*** Opening of Stored data ***

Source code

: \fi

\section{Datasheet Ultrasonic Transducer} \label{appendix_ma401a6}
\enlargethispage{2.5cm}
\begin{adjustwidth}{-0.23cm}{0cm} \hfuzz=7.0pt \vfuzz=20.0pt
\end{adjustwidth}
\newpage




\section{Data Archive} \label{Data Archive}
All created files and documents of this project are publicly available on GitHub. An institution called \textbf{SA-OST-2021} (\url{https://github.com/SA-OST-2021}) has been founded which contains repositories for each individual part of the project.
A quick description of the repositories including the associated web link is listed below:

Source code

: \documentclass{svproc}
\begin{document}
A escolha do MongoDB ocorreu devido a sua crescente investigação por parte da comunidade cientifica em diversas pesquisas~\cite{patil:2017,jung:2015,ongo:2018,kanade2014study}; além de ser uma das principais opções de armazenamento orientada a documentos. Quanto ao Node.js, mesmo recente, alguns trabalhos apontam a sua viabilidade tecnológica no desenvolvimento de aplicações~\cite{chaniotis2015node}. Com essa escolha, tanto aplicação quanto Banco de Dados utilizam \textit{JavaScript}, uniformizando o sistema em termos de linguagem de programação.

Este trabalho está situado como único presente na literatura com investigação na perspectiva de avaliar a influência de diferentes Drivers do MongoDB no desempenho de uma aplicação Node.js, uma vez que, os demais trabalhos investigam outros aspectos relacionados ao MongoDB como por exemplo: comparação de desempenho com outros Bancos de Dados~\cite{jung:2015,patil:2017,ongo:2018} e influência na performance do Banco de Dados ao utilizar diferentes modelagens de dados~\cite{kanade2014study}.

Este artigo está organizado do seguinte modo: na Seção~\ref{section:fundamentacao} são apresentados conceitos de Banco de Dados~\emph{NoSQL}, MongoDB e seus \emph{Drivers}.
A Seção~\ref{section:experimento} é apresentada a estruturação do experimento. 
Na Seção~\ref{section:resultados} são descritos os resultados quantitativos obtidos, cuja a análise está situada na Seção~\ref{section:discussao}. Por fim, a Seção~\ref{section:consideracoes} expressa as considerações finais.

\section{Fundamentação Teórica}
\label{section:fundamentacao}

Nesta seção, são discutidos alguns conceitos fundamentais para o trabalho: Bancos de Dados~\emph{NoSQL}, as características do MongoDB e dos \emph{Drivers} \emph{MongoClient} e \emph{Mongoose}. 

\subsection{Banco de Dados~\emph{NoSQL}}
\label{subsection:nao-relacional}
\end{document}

*** Close of Stored data ***

Give the listing again in full, and make every line match exactly.

Source code

: \fi

\section{Datasheet Ultrasonic Transducer} \label{appendix_ma401a6}
\enlargethispage{2.5cm}
\begin{adjustwidth}{-0.23cm}{0cm} \hfuzz=7.0pt \vfuzz=20.0pt
\end{adjustwidth}
\newpage




\section{Data Archive} \label{Data Archive}
All created files and documents of this project are publicly available on GitHub. An institution called \textbf{SA-OST-2021} (\url{https://github.com/SA-OST-2021}) has been founded which contains repositories for each individual part of the project.
A quick description of the repositories including the associated web link is listed below:

Source code

: \documentclass{svproc}
\begin{document}
A escolha do MongoDB ocorreu devido a sua crescente investigação por parte da comunidade cientifica em diversas pesquisas~\cite{patil:2017,jung:2015,ongo:2018,kanade2014study}; além de ser uma das principais opções de armazenamento orientada a documentos. Quanto ao Node.js, mesmo recente, alguns trabalhos apontam a sua viabilidade tecnológica no desenvolvimento de aplicações~\cite{chaniotis2015node}. Com essa escolha, tanto aplicação quanto Banco de Dados utilizam \textit{JavaScript}, uniformizando o sistema em termos de linguagem de programação.

Este trabalho está situado como único presente na literatura com investigação na perspectiva de avaliar a influência de diferentes Drivers do MongoDB no desempenho de uma aplicação Node.js, uma vez que, os demais trabalhos investigam outros aspectos relacionados ao MongoDB como por exemplo: comparação de desempenho com outros Bancos de Dados~\cite{jung:2015,patil:2017,ongo:2018} e influência na performance do Banco de Dados ao utilizar diferentes modelagens de dados~\cite{kanade2014study}.

Este artigo está organizado do seguinte modo: na Seção~\ref{section:fundamentacao} são apresentados conceitos de Banco de Dados~\emph{NoSQL}, MongoDB e seus \emph{Drivers}.
A Seção~\ref{section:experimento} é apresentada a estruturação do experimento. 
Na Seção~\ref{section:resultados} são descritos os resultados quantitativos obtidos, cuja a análise está situada na Seção~\ref{section:discussao}. Por fim, a Seção~\ref{section:consideracoes} expressa as considerações finais.

\section{Fundamentação Teórica}
\label{section:fundamentacao}

Nesta seção, são discutidos alguns conceitos fundamentais para o trabalho: Bancos de Dados~\emph{NoSQL}, as características do MongoDB e dos \emph{Drivers} \emph{MongoClient} e \emph{Mongoose}. 

\subsection{Banco de Dados~\emph{NoSQL}}
\label{subsection:nao-relacional}
\end{document}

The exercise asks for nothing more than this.